■ PROBLEM TO SOLVE
Each entry below is to be given again word for word, with no pictures.

───── RECORDS FOR THE TASK ─────

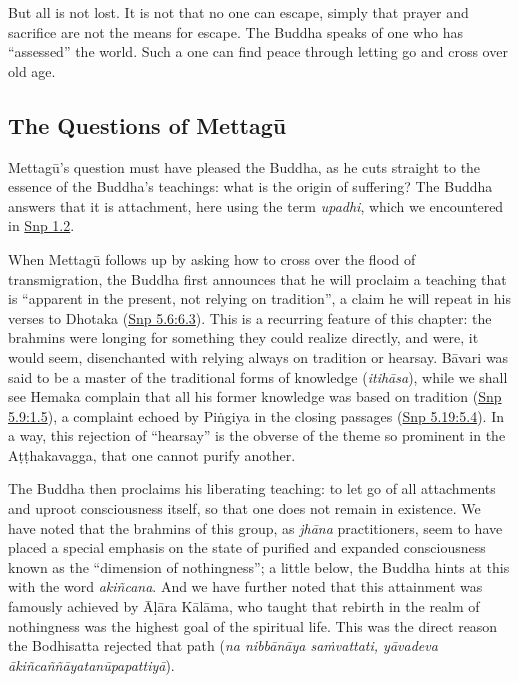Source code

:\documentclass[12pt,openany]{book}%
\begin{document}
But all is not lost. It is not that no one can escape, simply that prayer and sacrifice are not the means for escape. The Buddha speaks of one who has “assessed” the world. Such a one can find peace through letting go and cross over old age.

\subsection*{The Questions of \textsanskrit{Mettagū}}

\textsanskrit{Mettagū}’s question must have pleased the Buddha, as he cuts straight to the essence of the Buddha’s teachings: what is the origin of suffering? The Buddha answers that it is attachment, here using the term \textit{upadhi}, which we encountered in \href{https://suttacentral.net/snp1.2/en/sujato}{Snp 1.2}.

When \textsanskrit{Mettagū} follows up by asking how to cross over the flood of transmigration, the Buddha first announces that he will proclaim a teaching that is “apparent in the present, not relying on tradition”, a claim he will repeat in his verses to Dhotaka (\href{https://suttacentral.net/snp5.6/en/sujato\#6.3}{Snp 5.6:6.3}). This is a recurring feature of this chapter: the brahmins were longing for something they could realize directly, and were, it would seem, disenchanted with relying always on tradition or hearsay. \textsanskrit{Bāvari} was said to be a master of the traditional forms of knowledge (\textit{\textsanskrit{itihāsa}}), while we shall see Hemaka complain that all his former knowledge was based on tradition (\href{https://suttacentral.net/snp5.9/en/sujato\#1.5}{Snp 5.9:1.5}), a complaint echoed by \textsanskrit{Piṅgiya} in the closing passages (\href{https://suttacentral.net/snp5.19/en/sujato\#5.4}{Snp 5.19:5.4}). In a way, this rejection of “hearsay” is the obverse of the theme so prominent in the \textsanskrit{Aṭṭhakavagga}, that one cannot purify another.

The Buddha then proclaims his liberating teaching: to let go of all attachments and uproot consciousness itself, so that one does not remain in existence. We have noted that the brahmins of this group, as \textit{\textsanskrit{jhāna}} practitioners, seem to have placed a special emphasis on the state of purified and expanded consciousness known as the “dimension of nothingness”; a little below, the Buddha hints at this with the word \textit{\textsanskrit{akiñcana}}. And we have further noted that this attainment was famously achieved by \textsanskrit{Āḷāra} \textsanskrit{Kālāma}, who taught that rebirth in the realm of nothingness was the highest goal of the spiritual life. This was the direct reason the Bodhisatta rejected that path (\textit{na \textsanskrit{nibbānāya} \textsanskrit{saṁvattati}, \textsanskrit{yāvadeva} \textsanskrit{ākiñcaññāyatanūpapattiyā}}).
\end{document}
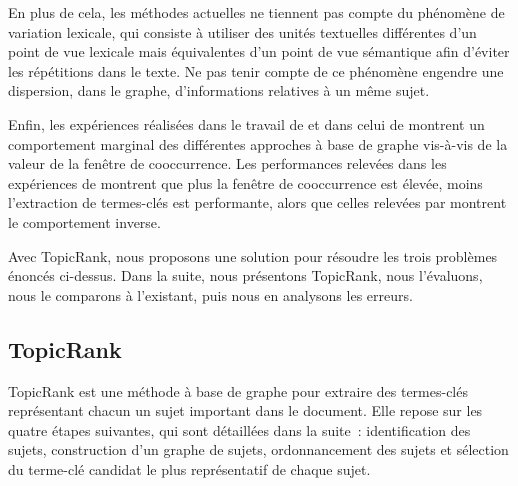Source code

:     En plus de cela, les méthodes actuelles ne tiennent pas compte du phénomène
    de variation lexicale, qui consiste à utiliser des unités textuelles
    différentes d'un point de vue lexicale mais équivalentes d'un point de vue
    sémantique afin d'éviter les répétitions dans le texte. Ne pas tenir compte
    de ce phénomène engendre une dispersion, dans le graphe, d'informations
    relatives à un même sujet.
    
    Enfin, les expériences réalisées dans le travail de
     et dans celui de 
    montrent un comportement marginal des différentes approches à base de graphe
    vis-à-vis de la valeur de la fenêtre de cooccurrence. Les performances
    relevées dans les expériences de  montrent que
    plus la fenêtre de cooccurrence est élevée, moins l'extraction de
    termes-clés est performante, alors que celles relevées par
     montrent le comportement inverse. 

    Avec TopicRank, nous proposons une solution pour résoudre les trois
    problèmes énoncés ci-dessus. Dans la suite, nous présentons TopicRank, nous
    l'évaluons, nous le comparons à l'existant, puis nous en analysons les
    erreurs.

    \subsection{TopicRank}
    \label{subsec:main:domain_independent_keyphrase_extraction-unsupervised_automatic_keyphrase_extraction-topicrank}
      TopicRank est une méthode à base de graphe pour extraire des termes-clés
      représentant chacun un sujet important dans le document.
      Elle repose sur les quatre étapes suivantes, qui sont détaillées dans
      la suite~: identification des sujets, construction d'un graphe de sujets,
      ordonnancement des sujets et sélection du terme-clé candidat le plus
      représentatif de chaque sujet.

─────

■ ANSWER FOR THIS EXERCISE
Source code

:\documentclass[12pt,openany]{book}%
\begin{document}
But all is not lost. It is not that no one can escape, simply that prayer and sacrifice are not the means for escape. The Buddha speaks of one who has “assessed” the world. Such a one can find peace through letting go and cross over old age.

\subsection*{The Questions of \textsanskrit{Mettagū}}

\textsanskrit{Mettagū}’s question must have pleased the Buddha, as he cuts straight to the essence of the Buddha’s teachings: what is the origin of suffering? The Buddha answers that it is attachment, here using the term \textit{upadhi}, which we encountered in \href{https://suttacentral.net/snp1.2/en/sujato}{Snp 1.2}.

When \textsanskrit{Mettagū} follows up by asking how to cross over the flood of transmigration, the Buddha first announces that he will proclaim a teaching that is “apparent in the present, not relying on tradition”, a claim he will repeat in his verses to Dhotaka (\href{https://suttacentral.net/snp5.6/en/sujato\#6.3}{Snp 5.6:6.3}). This is a recurring feature of this chapter: the brahmins were longing for something they could realize directly, and were, it would seem, disenchanted with relying always on tradition or hearsay. \textsanskrit{Bāvari} was said to be a master of the traditional forms of knowledge (\textit{\textsanskrit{itihāsa}}), while we shall see Hemaka complain that all his former knowledge was based on tradition (\href{https://suttacentral.net/snp5.9/en/sujato\#1.5}{Snp 5.9:1.5}), a complaint echoed by \textsanskrit{Piṅgiya} in the closing passages (\href{https://suttacentral.net/snp5.19/en/sujato\#5.4}{Snp 5.19:5.4}). In a way, this rejection of “hearsay” is the obverse of the theme so prominent in the \textsanskrit{Aṭṭhakavagga}, that one cannot purify another.

The Buddha then proclaims his liberating teaching: to let go of all attachments and uproot consciousness itself, so that one does not remain in existence. We have noted that the brahmins of this group, as \textit{\textsanskrit{jhāna}} practitioners, seem to have placed a special emphasis on the state of purified and expanded consciousness known as the “dimension of nothingness”; a little below, the Buddha hints at this with the word \textit{\textsanskrit{akiñcana}}. And we have further noted that this attainment was famously achieved by \textsanskrit{Āḷāra} \textsanskrit{Kālāma}, who taught that rebirth in the realm of nothingness was the highest goal of the spiritual life. This was the direct reason the Bodhisatta rejected that path (\textit{na \textsanskrit{nibbānāya} \textsanskrit{saṁvattati}, \textsanskrit{yāvadeva} \textsanskrit{ākiñcaññāyatanūpapattiyā}}).
\end{document}
Source code

:     En plus de cela, les méthodes actuelles ne tiennent pas compte du phénomène
    de variation lexicale, qui consiste à utiliser des unités textuelles
    différentes d'un point de vue lexicale mais équivalentes d'un point de vue
    sémantique afin d'éviter les répétitions dans le texte. Ne pas tenir compte
    de ce phénomène engendre une dispersion, dans le graphe, d'informations
    relatives à un même sujet.
    
    Enfin, les expériences réalisées dans le travail de
     et dans celui de 
    montrent un comportement marginal des différentes approches à base de graphe
    vis-à-vis de la valeur de la fenêtre de cooccurrence. Les performances
    relevées dans les expériences de  montrent que
    plus la fenêtre de cooccurrence est élevée, moins l'extraction de
    termes-clés est performante, alors que celles relevées par
     montrent le comportement inverse. 

    Avec TopicRank, nous proposons une solution pour résoudre les trois
    problèmes énoncés ci-dessus. Dans la suite, nous présentons TopicRank, nous
    l'évaluons, nous le comparons à l'existant, puis nous en analysons les
    erreurs.

    \subsection{TopicRank}
    \label{subsec:main:domain_independent_keyphrase_extraction-unsupervised_automatic_keyphrase_extraction-topicrank}
      TopicRank est une méthode à base de graphe pour extraire des termes-clés
      représentant chacun un sujet important dans le document.
      Elle repose sur les quatre étapes suivantes, qui sont détaillées dans
      la suite~: identification des sujets, construction d'un graphe de sujets,
      ordonnancement des sujets et sélection du terme-clé candidat le plus
      représentatif de chaque sujet.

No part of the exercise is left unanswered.